Bayesian Machine Learning


By Prof. Seungchul Lee
http://iai.postech.ac.kr/
Industrial AI Lab at POSTECH

Sources

Table of Contents

1. Bayesian Decision Theory 1

Suppose the data $x \in \mathbb{R}$ in 1D. Assume we have two classes ($\mathcal{C}_1$ and $\mathcal{C}_2$) with the probability density functions (pdf) and their cumulative distribution functions (cdf).

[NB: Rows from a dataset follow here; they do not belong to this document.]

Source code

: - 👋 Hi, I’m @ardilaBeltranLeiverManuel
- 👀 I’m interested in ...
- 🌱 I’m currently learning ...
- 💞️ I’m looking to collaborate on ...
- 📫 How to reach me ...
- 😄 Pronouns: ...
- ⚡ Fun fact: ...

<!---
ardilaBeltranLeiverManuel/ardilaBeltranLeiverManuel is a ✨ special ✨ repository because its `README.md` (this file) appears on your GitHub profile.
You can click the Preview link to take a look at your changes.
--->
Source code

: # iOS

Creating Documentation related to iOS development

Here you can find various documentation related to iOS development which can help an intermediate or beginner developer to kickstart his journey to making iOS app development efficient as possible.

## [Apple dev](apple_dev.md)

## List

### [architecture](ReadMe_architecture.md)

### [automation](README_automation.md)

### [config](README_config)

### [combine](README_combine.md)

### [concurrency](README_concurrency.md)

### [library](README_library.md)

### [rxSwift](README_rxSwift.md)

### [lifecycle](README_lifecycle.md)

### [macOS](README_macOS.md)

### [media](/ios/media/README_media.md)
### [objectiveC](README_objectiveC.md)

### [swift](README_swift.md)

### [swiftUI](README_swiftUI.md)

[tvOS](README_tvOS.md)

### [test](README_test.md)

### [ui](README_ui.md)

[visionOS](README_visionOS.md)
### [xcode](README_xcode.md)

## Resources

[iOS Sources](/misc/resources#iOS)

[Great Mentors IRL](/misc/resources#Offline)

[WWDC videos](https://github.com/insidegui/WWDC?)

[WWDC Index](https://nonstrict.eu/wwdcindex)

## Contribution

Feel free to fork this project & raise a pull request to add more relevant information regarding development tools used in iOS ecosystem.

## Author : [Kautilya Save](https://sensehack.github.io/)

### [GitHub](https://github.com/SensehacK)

$$ \begin{align*} f_1(x) &= \frac{\partial{F_1(x)}}{\partial x}\\\\ f_2(x) &= \frac{\partial{F_2(x)}}{\partial x}\\\\ \end{align*} $$

We further assume two classes are Gaussian distributed and $\mu_1 < \mu_2$. Then an instance $x \in \mathbb{R}$ belongs to one of the these two classes:


$$ x \sim \begin{cases} \mathcal{N}(\mu_1, \sigma_1^2), \quad \text{if } x \in \mathcal{C}_1\\ \mathcal{N}(\mu_2, \sigma_2^2), \quad \text{if } x \in \mathcal{C}_2 \end{cases} $$

Since this is a binary classification problem in 1 dimensional space, we have to determine the threshold $\omega$ where $\mu_1 < \omega < \mu_2$. Then


$$ \begin{cases} \text{if } x < \omega,\quad x \in \mathcal{C}_1 \\ \text{if } x > \omega, \quad x \in \mathcal{C}_2 \end{cases} $$

1.1. Optimal Boundary for Classes

  • We want to minimize a misclassification rate (or error)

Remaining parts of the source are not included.